Work order: Once you find the line with "solution_filter - моя" in the entries below, return exactly every line from it through the line with "### Features".

[Start of section]

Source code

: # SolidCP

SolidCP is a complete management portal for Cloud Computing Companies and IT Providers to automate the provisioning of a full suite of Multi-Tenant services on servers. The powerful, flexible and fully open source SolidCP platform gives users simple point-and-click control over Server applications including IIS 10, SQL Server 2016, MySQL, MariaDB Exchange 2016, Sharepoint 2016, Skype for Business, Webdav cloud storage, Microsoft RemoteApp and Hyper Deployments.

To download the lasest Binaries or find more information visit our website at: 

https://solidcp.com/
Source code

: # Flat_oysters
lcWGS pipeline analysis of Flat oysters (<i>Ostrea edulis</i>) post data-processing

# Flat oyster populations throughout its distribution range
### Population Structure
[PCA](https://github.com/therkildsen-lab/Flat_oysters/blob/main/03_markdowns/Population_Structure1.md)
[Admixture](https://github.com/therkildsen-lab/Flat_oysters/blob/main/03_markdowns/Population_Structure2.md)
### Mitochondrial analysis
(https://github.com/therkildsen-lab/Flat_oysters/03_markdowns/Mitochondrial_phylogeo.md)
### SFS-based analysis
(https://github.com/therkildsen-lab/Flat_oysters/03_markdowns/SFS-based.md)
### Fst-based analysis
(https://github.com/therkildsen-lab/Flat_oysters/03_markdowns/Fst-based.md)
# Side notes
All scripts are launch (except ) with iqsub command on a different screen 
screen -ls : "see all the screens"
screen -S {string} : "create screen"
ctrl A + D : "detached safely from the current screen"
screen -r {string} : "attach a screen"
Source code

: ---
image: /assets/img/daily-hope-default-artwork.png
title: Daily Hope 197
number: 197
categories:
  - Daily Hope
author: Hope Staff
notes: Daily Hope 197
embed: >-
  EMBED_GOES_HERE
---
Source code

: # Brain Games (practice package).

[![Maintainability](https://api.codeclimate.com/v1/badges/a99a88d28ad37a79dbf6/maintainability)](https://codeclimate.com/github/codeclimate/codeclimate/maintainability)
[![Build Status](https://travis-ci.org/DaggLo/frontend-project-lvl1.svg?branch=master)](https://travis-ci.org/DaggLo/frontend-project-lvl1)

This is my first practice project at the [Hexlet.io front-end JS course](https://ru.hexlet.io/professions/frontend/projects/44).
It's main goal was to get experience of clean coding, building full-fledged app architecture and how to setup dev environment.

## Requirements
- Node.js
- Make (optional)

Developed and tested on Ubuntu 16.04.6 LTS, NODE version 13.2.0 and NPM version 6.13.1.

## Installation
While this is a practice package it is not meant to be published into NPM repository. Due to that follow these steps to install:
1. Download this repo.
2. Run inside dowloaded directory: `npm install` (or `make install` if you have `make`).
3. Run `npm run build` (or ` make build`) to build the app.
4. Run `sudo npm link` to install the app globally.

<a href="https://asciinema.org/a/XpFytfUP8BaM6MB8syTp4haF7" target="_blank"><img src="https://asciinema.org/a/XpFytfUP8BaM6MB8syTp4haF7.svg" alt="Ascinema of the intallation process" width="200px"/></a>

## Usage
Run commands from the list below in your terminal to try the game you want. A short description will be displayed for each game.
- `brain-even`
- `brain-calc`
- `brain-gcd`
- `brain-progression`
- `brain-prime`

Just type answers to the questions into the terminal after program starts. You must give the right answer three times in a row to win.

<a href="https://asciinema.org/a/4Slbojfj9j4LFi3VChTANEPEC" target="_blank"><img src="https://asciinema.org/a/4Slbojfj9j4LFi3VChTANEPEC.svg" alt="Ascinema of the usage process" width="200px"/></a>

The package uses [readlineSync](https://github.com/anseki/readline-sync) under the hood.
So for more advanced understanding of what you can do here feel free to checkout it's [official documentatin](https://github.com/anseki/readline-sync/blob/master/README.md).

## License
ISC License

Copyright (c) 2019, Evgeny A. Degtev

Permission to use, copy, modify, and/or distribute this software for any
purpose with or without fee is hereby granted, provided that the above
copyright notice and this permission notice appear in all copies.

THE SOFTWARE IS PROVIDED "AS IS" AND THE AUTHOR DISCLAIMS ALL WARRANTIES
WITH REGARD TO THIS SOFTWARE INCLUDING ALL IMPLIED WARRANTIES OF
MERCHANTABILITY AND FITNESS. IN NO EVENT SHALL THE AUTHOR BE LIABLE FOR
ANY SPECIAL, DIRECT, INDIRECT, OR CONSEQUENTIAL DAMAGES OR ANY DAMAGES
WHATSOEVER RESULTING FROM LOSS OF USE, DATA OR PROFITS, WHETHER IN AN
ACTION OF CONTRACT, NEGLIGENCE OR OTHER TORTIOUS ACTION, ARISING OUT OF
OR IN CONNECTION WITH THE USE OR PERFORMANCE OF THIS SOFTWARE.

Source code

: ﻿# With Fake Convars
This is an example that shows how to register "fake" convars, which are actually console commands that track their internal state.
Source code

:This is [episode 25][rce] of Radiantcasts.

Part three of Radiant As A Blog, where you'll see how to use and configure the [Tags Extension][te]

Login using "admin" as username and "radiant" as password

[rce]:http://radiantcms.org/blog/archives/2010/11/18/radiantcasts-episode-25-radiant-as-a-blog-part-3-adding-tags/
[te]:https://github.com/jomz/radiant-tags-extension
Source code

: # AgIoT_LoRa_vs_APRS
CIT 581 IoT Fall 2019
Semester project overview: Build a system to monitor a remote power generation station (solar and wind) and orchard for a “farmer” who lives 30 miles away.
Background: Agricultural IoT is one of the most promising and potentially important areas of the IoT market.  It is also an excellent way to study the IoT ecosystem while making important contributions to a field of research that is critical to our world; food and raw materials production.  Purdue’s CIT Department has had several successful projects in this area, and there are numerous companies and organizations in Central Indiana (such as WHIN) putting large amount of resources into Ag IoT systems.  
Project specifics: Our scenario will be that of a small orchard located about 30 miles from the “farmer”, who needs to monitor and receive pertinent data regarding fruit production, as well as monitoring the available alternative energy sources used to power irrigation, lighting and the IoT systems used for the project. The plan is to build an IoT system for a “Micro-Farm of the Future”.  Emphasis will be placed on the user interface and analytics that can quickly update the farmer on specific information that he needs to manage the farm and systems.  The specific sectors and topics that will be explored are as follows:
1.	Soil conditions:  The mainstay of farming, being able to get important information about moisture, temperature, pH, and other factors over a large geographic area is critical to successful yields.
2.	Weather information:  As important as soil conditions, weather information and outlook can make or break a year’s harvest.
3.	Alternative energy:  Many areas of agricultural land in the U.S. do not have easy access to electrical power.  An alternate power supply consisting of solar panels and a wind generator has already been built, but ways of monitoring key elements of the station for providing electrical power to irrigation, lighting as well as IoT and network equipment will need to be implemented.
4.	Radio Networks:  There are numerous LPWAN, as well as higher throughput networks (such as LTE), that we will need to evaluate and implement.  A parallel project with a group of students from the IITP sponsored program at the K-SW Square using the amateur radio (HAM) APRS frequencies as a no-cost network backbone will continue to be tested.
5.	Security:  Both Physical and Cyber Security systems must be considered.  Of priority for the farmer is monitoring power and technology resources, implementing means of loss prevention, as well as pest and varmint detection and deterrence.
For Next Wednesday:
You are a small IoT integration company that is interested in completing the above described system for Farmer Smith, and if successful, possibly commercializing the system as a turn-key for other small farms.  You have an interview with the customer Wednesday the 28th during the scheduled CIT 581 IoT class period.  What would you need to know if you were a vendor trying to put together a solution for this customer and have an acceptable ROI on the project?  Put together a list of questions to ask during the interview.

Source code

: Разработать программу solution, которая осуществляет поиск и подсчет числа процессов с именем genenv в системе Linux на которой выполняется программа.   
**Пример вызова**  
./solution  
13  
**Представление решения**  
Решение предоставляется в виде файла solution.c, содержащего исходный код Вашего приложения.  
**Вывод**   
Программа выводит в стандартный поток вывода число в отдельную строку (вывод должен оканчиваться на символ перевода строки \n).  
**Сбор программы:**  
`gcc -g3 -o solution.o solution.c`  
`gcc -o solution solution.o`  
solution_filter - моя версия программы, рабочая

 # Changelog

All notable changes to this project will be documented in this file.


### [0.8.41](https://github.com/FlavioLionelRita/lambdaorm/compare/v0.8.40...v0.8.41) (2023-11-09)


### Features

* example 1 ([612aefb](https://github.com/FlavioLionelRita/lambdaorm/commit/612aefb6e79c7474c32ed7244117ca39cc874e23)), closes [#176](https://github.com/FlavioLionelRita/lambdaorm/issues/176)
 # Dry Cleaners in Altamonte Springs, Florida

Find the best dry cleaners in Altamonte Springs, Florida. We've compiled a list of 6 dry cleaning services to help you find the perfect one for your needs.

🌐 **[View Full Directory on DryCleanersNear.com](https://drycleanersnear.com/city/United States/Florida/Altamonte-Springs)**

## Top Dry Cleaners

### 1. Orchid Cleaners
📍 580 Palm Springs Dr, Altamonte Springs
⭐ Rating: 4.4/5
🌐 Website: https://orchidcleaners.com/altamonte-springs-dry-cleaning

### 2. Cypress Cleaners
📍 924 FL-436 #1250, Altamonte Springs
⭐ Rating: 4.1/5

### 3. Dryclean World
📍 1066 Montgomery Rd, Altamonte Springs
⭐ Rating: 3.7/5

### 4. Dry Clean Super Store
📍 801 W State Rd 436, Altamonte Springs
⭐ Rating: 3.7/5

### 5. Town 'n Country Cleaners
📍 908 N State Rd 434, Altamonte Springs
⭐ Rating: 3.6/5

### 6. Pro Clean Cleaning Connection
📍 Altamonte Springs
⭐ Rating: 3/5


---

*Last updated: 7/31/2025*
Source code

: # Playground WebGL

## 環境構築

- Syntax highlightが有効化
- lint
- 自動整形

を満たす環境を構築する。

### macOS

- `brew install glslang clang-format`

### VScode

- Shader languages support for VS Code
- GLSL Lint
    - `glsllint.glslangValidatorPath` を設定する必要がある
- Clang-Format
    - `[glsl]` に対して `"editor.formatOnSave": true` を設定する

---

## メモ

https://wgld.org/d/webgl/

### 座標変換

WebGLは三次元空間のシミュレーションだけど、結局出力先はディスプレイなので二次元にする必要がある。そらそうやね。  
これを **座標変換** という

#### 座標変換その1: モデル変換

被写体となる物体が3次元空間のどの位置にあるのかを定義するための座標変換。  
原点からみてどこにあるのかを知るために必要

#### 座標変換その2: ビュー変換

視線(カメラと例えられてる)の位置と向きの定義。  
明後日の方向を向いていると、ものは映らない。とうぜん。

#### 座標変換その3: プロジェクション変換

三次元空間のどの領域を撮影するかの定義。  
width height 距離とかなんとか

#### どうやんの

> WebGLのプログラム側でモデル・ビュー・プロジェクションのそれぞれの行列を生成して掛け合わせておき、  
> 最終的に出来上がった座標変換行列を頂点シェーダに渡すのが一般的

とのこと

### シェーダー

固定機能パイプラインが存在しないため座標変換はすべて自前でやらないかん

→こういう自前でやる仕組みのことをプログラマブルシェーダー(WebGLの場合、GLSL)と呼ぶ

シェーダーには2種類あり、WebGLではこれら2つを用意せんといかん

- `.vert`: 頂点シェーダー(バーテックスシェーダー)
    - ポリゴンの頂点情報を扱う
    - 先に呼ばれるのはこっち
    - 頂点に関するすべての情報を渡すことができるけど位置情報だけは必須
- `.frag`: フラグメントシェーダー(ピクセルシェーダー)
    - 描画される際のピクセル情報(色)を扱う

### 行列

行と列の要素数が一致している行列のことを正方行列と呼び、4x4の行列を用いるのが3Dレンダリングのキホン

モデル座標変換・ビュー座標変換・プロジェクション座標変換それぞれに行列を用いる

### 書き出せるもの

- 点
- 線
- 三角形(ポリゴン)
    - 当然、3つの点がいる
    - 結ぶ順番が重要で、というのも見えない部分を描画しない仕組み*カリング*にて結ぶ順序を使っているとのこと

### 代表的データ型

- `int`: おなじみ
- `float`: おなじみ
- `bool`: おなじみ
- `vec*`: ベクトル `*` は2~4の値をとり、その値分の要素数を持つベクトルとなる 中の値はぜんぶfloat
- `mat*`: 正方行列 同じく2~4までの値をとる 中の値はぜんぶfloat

[End of section]

Output of the exercise:
solution_filter - моя версия программы, рабочая

 # Changelog

All notable changes to this project will be documented in this file.


### [0.8.41](https://github.com/FlavioLionelRita/lambdaorm/compare/v0.8.40...v0.8.41) (2023-11-09)


### Features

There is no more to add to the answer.